Click&Boat lève 4 millions d’euros pour asseoir sa position à l’international

Avec sa troisième levée de fonds en cinq ans, la jeune pousse française prouve une nouvelle fois que le concept de location de bateaux de particulier à particulier plaît. Leur objectif est désormais clair : conquérir les littoraux étrangers.

A l’heure où les premiers rayons de soleils estivaux tardent à se montrer, ceux-ci mêmes annonçant le retour de la saison nautique, le marché de la plaisance est déjà dans le sillage de la numérisation.

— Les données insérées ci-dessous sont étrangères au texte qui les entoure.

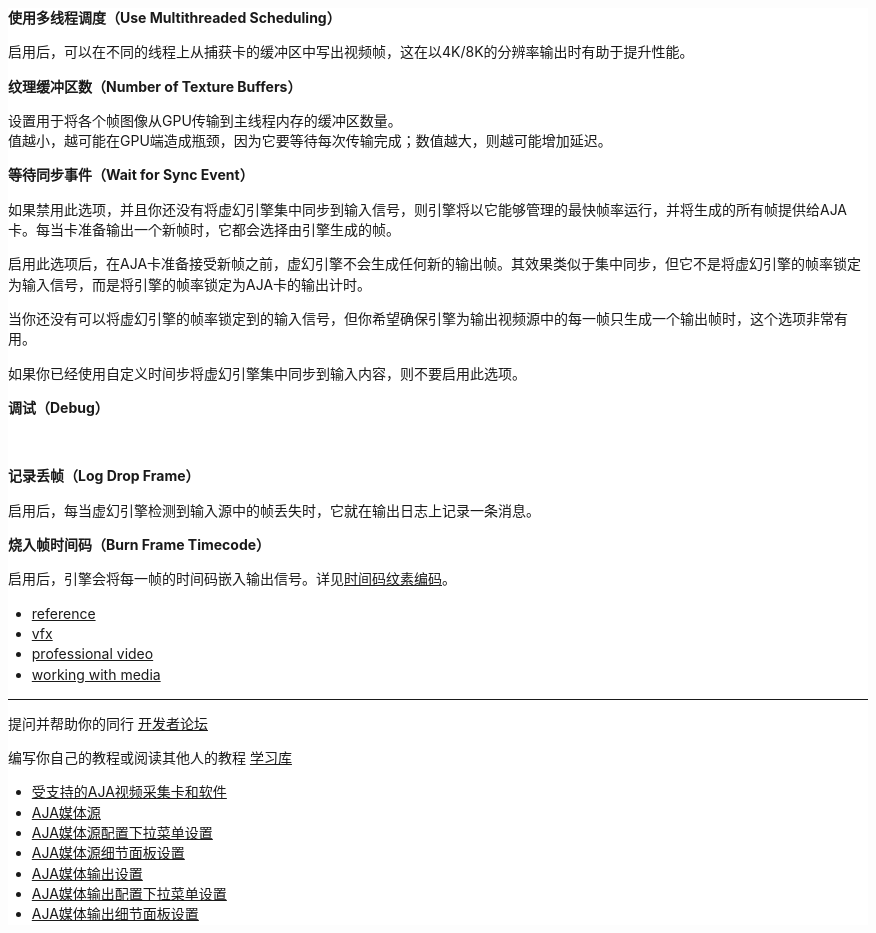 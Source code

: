 **使用多线程调度（Use Multithreaded Scheduling）**

启用后，可以在不同的线程上从捕获卡的缓冲区中写出视频帧，这在以4K/8K的分辨率输出时有助于提升性能。

**纹理缓冲区数（Number of Texture Buffers）**

设置用于将各个帧图像从GPU传输到主线程内存的缓冲区数量。  
值越小，越可能在GPU端造成瓶颈，因为它要等待每次传输完成；数值越大，则越可能增加延迟。

**等待同步事件（Wait for Sync Event）**

如果禁用此选项，并且你还没有将虚幻引擎集中同步到输入信号，则引擎将以它能够管理的最快帧率运行，并将生成的所有帧提供给AJA卡。每当卡准备输出一个新帧时，它都会选择由引擎生成的帧。

启用此选项后，在AJA卡准备接受新帧之前，虚幻引擎不会生成任何新的输出帧。其效果类似于集中同步，但它不是将虚幻引擎的帧率锁定为输入信号，而是将引擎的帧率锁定为AJA卡的输出计时。

当你还没有可以将虚幻引擎的帧率锁定到的输入信号，但你希望确保引擎为输出视频源中的每一帧只生成一个输出帧时，这个选项非常有用。

如果你已经使用自定义时间步将虚幻引擎集中同步到输入内容，则不要启用此选项。

**调试（Debug）**

 

**记录丢帧（Log Drop Frame）**

启用后，每当虚幻引擎检测到输入源中的帧丢失时，它就在输出日志上记录一条消息。

**烧入帧时间码（Burn Frame Timecode）**

启用后，引擎会将每一帧的时间码嵌入输出信号。详见[时间码纹素编码](/documentation/zh-cn/unreal-engine/timecode-and-genlock-in-unreal-engine#timecodetexelencoding)。

-   [reference](https://dev.epicgames.com/community/search?query=reference)
-   [vfx](https://dev.epicgames.com/community/search?query=vfx)
-   [professional video](https://dev.epicgames.com/community/search?query=professional%20video)
-   [working with media](https://dev.epicgames.com/community/search?query=working%20with%20media)

* * *

提问并帮助你的同行 [开发者论坛](https://forums.unrealengine.com/categories?tag=unreal-engine)

编写你自己的教程或阅读其他人的教程 [学习库](https://dev.epicgames.com/community/unreal-engine/learning)

-   [受支持的AJA视频采集卡和软件](/documentation/zh-cn/unreal-engine/aja-media-reference-for-unreal-engine#%E5%8F%97%E6%94%AF%E6%8C%81%E7%9A%84aja%E8%A7%86%E9%A2%91%E9%87%87%E9%9B%86%E5%8D%A1%E5%92%8C%E8%BD%AF%E4%BB%B6)
-   [AJA媒体源](/documentation/zh-cn/unreal-engine/aja-media-reference-for-unreal-engine#aja%E5%AA%92%E4%BD%93%E6%BA%90)
-   [AJA媒体源配置下拉菜单设置](/documentation/zh-cn/unreal-engine/aja-media-reference-for-unreal-engine#aja%E5%AA%92%E4%BD%93%E6%BA%90%E9%85%8D%E7%BD%AE%E4%B8%8B%E6%8B%89%E8%8F%9C%E5%8D%95%E8%AE%BE%E7%BD%AE)
-   [AJA媒体源细节面板设置](/documentation/zh-cn/unreal-engine/aja-media-reference-for-unreal-engine#aja%E5%AA%92%E4%BD%93%E6%BA%90%E7%BB%86%E8%8A%82%E9%9D%A2%E6%9D%BF%E8%AE%BE%E7%BD%AE)
-   [AJA媒体输出设置](/documentation/zh-cn/unreal-engine/aja-media-reference-for-unreal-engine#aja%E5%AA%92%E4%BD%93%E8%BE%93%E5%87%BA%E8%AE%BE%E7%BD%AE)
-   [AJA媒体输出配置下拉菜单设置](/documentation/zh-cn/unreal-engine/aja-media-reference-for-unreal-engine#aja%E5%AA%92%E4%BD%93%E8%BE%93%E5%87%BA%E9%85%8D%E7%BD%AE%E4%B8%8B%E6%8B%89%E8%8F%9C%E5%8D%95%E8%AE%BE%E7%BD%AE)
-   [AJA媒体输出细节面板设置](/documentation/zh-cn/unreal-engine/aja-media-reference-for-unreal-engine#aja%E5%AA%92%E4%BD%93%E8%BE%93%E5%87%BA%E7%BB%86%E8%8A%82%E9%9D%A2%E6%9D%BF%E8%AE%BE%E7%BD%AE)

En effet, en 2013, Jérémy Bismuth et Edouard Gorioux lancent Click&Boat. Le principe est simple : mettre en relation des particuliers propriétaires de bateaux avec des particuliers aspirant à louer un bateau pour les vacances, via une plateforme en ligne.

Cinq ans plus tard, la start-up boucle son troisième tour de financement. Après une première levée de fond de 200.000 euros en 2014, puis une deuxième d’un million d’euros en 2016, Click&Boat déclare ce mercredi avoir sécurisé un tour se chiffrant à 4 millions d’euros.

De plus, la jeune pousse peut compter sur la fidélité de ses investisseurs, puisque des actionnaires historiques, tels que les fonds Olma Private Equity Fund, ont participé à cette nouvelle augmentation de capital.

Aujourd’hui, le succès de la start-up n’est donc plus à prouver : celle-ci est présente sur les rivages de cinq pays (France, Espagne, Italie, Allemagne et États-Unis), dénombrant non moins de 200.000 utilisateurs inscrits et 22.000 bateaux à la location.

Ainsi, les aspirations des dirigeants sont ailleurs : s’ouvrir à l’international, repousser les frontières et faire de Click&Boat, l’application incontournable de chaque port de plaisance. Jérémy Bismuth, co-fondateur de la start-up, confie volontiers qu’aujourd’hui, plus de la moitié de leurs réservations sont faites par des clients étrangers, pour des bateaux hors de France.

Plus que cette donnée encourageante, pour asseoir ses ambitions à l’international, il souhaite désormais acquérir des sociétés concurrentes. Et leur bonne santé financière leur permet largement, puisque la jeune pousse est rentable depuis 2015, soit à peine un an après son lancement, ce qui est gage de stabilité de leur modèle, d’après Edouard Gorioux.